Deputy Foreign Minister Tim Watts shouted “well done Dutts” to Mr Dutton and he was immediately thrown out of the chamber.

Jones ultimately said the answer was corporation tax.

But the derailment of Question Time continued shortly thereafter when Mr. Jones was asked “whether the capital gains tax discount normally applicable to assets held within retirement is available for realized or unrealized gains under the new government supertax?”

He tried to dodge the question by arguing, “As an unlicensed financial adviser, I can’t give financial advice either… here or anywhere else.”

An exasperated Mr. Dutton interrupted on a point of order, which was really an excuse to stick his boot in Mr. Jones.

“I’ve been here 22 years, I thought I heard it all,” he said, before being scolded by Mr. Dick.

Opposition leader Peter Dutton was unimpressed by Jones's mumbo-jumbo and cut him off from his seat.

Opposition leader Peter Dutton was unimpressed by Jones’s mumbo-jumbo and cut him off from his seat.

The past two Question Times, held in the absence of the prime minister who is touring India, have been called some of the worst of all time by observers.

The opposition has relentlessly attacked the Albanese’s plan to cut tax breaks for Australians with superfunds of more than $3 million.

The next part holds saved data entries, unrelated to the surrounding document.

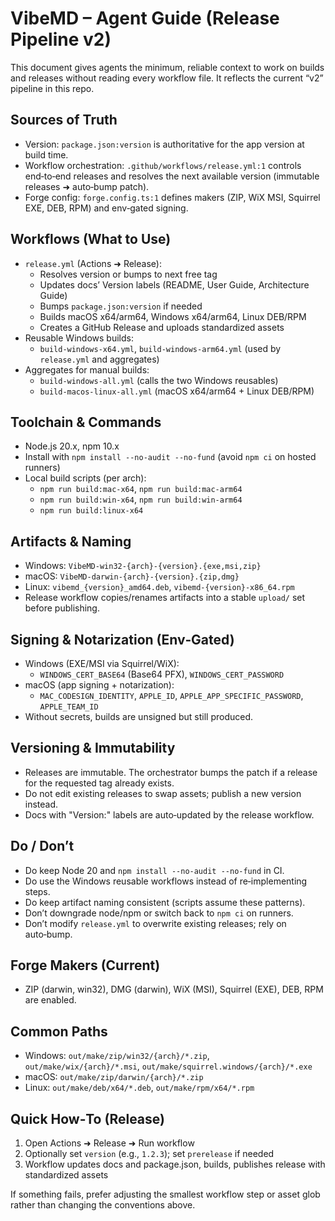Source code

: # VibeMD – Agent Guide (Release Pipeline v2)

This document gives agents the minimum, reliable context to work on builds and releases without reading every workflow file. It reflects the current “v2” pipeline in this repo.

## Sources of Truth
- Version: `package.json:version` is authoritative for the app version at build time.
- Workflow orchestration: `.github/workflows/release.yml:1` controls end‑to‑end releases and resolves the next available version (immutable releases ➜ auto‑bump patch).
- Forge config: `forge.config.ts:1` defines makers (ZIP, WiX MSI, Squirrel EXE, DEB, RPM) and env‑gated signing.

## Workflows (What to Use)
- `release.yml` (Actions ➜ Release):
  - Resolves version or bumps to next free tag
  - Updates docs’ Version labels (README, User Guide, Architecture Guide)
  - Bumps `package.json:version` if needed
  - Builds macOS x64/arm64, Windows x64/arm64, Linux DEB/RPM
  - Creates a GitHub Release and uploads standardized assets
- Reusable Windows builds:
  - `build-windows-x64.yml`, `build-windows-arm64.yml` (used by `release.yml` and aggregates)
- Aggregates for manual builds:
  - `build-windows-all.yml` (calls the two Windows reusables)
  - `build-macos-linux-all.yml` (macOS x64/arm64 + Linux DEB/RPM)

## Toolchain & Commands
- Node.js 20.x, npm 10.x
- Install with `npm install --no-audit --no-fund` (avoid `npm ci` on hosted runners)
- Local build scripts (per arch):
  - `npm run build:mac-x64`, `npm run build:mac-arm64`
  - `npm run build:win-x64`, `npm run build:win-arm64`
  - `npm run build:linux-x64`

## Artifacts & Naming
- Windows: `VibeMD-win32-{arch}-{version}.{exe,msi,zip}`
- macOS: `VibeMD-darwin-{arch}-{version}.{zip,dmg}`
- Linux: `vibemd_{version}_amd64.deb`, `vibemd-{version}-x86_64.rpm`
- Release workflow copies/renames artifacts into a stable `upload/` set before publishing.

## Signing & Notarization (Env‑Gated)
- Windows (EXE/MSI via Squirrel/WiX):
  - `WINDOWS_CERT_BASE64` (Base64 PFX), `WINDOWS_CERT_PASSWORD`
- macOS (app signing + notarization):
  - `MAC_CODESIGN_IDENTITY`, `APPLE_ID`, `APPLE_APP_SPECIFIC_PASSWORD`, `APPLE_TEAM_ID`
- Without secrets, builds are unsigned but still produced.

## Versioning & Immutability
- Releases are immutable. The orchestrator bumps the patch if a release for the requested tag already exists.
- Do not edit existing releases to swap assets; publish a new version instead.
- Docs with "Version:" labels are auto‑updated by the release workflow.

## Do / Don’t
- Do keep Node 20 and `npm install --no-audit --no-fund` in CI.
- Do use the Windows reusable workflows instead of re‑implementing steps.
- Do keep artifact naming consistent (scripts assume these patterns).
- Don’t downgrade node/npm or switch back to `npm ci` on runners.
- Don’t modify `release.yml` to overwrite existing releases; rely on auto‑bump.

## Forge Makers (Current)
- ZIP (darwin, win32), DMG (darwin), WiX (MSI), Squirrel (EXE), DEB, RPM are enabled.

## Common Paths
- Windows: `out/make/zip/win32/{arch}/*.zip`, `out/make/wix/{arch}/*.msi`, `out/make/squirrel.windows/{arch}/*.exe`
- macOS: `out/make/zip/darwin/{arch}/*.zip`
- Linux: `out/make/deb/x64/*.deb`, `out/make/rpm/x64/*.rpm`

## Quick How‑To (Release)
1) Open Actions ➜ Release ➜ Run workflow
2) Optionally set `version` (e.g., `1.2.3`); set `prerelease` if needed
3) Workflow updates docs and package.json, builds, publishes release with standardized assets

If something fails, prefer adjusting the smallest workflow step or asset glob rather than changing the conventions above.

A poll showed that two-thirds of voters support the changes, which would tax windfall contributions at 30 percent for some 80,000 Australians instead of 15 percent.

Many questions have raised hypotheses about how the changes might affect various groups, recently focusing on Australians who own their business through their superannuation fund.

Dutton says Labor is pursuing a ‘socialist’ agenda with its pension changes and taking Australia to a ‘dark place’.

He accused the Albanese government of stealing cash from “wannabe Australians who have worked all their lives”.

Treasurer Jim Chalmers dismissed Dutton’s “ridiculous scare campaign” as “hyperventilating hyperbole” that made him worse than former Prime Minister Scott Morrison.